Material shown section start

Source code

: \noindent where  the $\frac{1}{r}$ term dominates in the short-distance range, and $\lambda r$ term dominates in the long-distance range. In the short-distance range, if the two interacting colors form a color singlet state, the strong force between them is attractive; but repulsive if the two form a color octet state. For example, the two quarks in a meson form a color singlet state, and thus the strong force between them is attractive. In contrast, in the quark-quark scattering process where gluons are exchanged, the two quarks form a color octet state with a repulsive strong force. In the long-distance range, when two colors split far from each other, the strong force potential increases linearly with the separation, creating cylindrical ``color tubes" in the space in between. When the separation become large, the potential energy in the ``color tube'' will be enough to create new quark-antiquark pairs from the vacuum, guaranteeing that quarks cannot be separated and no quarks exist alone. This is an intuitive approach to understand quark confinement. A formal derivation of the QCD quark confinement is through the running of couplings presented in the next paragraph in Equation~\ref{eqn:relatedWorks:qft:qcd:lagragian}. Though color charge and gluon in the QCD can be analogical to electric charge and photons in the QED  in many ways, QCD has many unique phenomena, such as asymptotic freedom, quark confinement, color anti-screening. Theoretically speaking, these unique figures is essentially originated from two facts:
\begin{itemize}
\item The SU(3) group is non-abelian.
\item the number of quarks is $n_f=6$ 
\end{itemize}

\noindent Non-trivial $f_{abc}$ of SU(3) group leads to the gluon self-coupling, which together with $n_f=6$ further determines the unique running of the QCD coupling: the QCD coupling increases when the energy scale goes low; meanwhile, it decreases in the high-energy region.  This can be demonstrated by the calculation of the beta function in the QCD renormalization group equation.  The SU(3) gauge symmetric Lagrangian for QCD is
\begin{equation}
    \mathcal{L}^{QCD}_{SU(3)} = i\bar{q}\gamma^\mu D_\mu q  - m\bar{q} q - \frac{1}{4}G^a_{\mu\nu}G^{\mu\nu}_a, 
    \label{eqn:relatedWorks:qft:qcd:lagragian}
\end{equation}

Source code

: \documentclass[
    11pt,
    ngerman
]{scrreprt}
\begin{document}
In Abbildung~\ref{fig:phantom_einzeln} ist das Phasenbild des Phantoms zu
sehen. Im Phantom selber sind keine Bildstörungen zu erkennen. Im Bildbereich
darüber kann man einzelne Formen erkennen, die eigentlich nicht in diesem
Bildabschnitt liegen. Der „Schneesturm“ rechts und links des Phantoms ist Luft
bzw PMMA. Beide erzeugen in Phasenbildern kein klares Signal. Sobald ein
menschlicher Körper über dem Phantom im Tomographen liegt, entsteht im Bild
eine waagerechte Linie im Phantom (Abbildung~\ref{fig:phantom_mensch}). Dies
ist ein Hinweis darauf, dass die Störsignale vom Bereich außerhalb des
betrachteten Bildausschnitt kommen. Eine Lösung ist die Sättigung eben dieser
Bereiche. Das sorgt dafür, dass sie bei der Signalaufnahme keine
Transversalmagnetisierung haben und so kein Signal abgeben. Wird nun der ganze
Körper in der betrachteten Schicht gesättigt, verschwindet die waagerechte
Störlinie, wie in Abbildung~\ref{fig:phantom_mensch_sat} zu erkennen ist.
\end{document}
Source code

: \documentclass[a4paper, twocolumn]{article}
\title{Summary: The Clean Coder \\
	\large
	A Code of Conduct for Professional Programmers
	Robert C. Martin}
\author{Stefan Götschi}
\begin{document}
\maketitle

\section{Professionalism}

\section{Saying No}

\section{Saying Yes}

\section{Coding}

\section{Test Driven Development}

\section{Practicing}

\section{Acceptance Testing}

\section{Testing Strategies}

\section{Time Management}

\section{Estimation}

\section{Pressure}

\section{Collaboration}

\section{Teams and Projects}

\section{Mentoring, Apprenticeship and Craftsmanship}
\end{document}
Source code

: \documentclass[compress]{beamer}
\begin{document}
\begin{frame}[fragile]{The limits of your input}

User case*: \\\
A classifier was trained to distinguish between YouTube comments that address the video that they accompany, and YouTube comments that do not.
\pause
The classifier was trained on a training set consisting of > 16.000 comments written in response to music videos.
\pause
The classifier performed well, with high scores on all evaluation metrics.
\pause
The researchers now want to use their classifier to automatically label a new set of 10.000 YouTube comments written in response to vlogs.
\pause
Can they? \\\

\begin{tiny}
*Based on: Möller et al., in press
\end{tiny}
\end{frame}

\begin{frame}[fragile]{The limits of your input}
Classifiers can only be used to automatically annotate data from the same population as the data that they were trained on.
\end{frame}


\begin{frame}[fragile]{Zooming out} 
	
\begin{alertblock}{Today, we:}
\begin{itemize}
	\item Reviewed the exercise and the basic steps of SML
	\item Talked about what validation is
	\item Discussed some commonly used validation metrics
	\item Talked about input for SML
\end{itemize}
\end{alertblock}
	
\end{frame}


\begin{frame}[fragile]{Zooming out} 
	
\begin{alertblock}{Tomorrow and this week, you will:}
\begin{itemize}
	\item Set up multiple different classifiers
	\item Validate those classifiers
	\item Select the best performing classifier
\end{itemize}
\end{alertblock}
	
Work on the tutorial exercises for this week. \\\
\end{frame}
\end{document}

Material shown section end

Could you copy every record above exactly as written?

→ Your solution
Source code

: \noindent where  the $\frac{1}{r}$ term dominates in the short-distance range, and $\lambda r$ term dominates in the long-distance range. In the short-distance range, if the two interacting colors form a color singlet state, the strong force between them is attractive; but repulsive if the two form a color octet state. For example, the two quarks in a meson form a color singlet state, and thus the strong force between them is attractive. In contrast, in the quark-quark scattering process where gluons are exchanged, the two quarks form a color octet state with a repulsive strong force. In the long-distance range, when two colors split far from each other, the strong force potential increases linearly with the separation, creating cylindrical ``color tubes" in the space in between. When the separation become large, the potential energy in the ``color tube'' will be enough to create new quark-antiquark pairs from the vacuum, guaranteeing that quarks cannot be separated and no quarks exist alone. This is an intuitive approach to understand quark confinement. A formal derivation of the QCD quark confinement is through the running of couplings presented in the next paragraph in Equation~\ref{eqn:relatedWorks:qft:qcd:lagragian}. Though color charge and gluon in the QCD can be analogical to electric charge and photons in the QED  in many ways, QCD has many unique phenomena, such as asymptotic freedom, quark confinement, color anti-screening. Theoretically speaking, these unique figures is essentially originated from two facts:
\begin{itemize}
\item The SU(3) group is non-abelian.
\item the number of quarks is $n_f=6$ 
\end{itemize}

\noindent Non-trivial $f_{abc}$ of SU(3) group leads to the gluon self-coupling, which together with $n_f=6$ further determines the unique running of the QCD coupling: the QCD coupling increases when the energy scale goes low; meanwhile, it decreases in the high-energy region.  This can be demonstrated by the calculation of the beta function in the QCD renormalization group equation.  The SU(3) gauge symmetric Lagrangian for QCD is
\begin{equation}
    \mathcal{L}^{QCD}_{SU(3)} = i\bar{q}\gamma^\mu D_\mu q  - m\bar{q} q - \frac{1}{4}G^a_{\mu\nu}G^{\mu\nu}_a, 
    \label{eqn:relatedWorks:qft:qcd:lagragian}
\end{equation}

Source code

: \documentclass[
    11pt,
    ngerman
]{scrreprt}
\begin{document}
In Abbildung~\ref{fig:phantom_einzeln} ist das Phasenbild des Phantoms zu
sehen. Im Phantom selber sind keine Bildstörungen zu erkennen. Im Bildbereich
darüber kann man einzelne Formen erkennen, die eigentlich nicht in diesem
Bildabschnitt liegen. Der „Schneesturm“ rechts und links des Phantoms ist Luft
bzw PMMA. Beide erzeugen in Phasenbildern kein klares Signal. Sobald ein
menschlicher Körper über dem Phantom im Tomographen liegt, entsteht im Bild
eine waagerechte Linie im Phantom (Abbildung~\ref{fig:phantom_mensch}). Dies
ist ein Hinweis darauf, dass die Störsignale vom Bereich außerhalb des
betrachteten Bildausschnitt kommen. Eine Lösung ist die Sättigung eben dieser
Bereiche. Das sorgt dafür, dass sie bei der Signalaufnahme keine
Transversalmagnetisierung haben und so kein Signal abgeben. Wird nun der ganze
Körper in der betrachteten Schicht gesättigt, verschwindet die waagerechte
Störlinie, wie in Abbildung~\ref{fig:phantom_mensch_sat} zu erkennen ist.
\end{document}
Source code

: \documentclass[a4paper, twocolumn]{article}
\title{Summary: The Clean Coder \\
	\large
	A Code of Conduct for Professional Programmers
	Robert C. Martin}
\author{Stefan Götschi}
\begin{document}
\maketitle

\section{Professionalism}

\section{Saying No}

\section{Saying Yes}

\section{Coding}

\section{Test Driven Development}

\section{Practicing}

\section{Acceptance Testing}

\section{Testing Strategies}

\section{Time Management}

\section{Estimation}

\section{Pressure}

\section{Collaboration}

\section{Teams and Projects}

\section{Mentoring, Apprenticeship and Craftsmanship}
\end{document}
Source code

: \documentclass[compress]{beamer}
\begin{document}
\begin{frame}[fragile]{The limits of your input}

User case*: \\\
A classifier was trained to distinguish between YouTube comments that address the video that they accompany, and YouTube comments that do not.
\pause
The classifier was trained on a training set consisting of > 16.000 comments written in response to music videos.
\pause
The classifier performed well, with high scores on all evaluation metrics.
\pause
The researchers now want to use their classifier to automatically label a new set of 10.000 YouTube comments written in response to vlogs.
\pause
Can they? \\\

\begin{tiny}
*Based on: Möller et al., in press
\end{tiny}
\end{frame}

\begin{frame}[fragile]{The limits of your input}
Classifiers can only be used to automatically annotate data from the same population as the data that they were trained on.
\end{frame}


\begin{frame}[fragile]{Zooming out} 
	
\begin{alertblock}{Today, we:}
\begin{itemize}
	\item Reviewed the exercise and the basic steps of SML
	\item Talked about what validation is
	\item Discussed some commonly used validation metrics
	\item Talked about input for SML
\end{itemize}
\end{alertblock}
	
\end{frame}


\begin{frame}[fragile]{Zooming out} 
	
\begin{alertblock}{Tomorrow and this week, you will:}
\begin{itemize}
	\item Set up multiple different classifiers
	\item Validate those classifiers
	\item Select the best performing classifier
\end{itemize}
\end{alertblock}
	
Work on the tutorial exercises for this week. \\\
\end{frame}
\end{document}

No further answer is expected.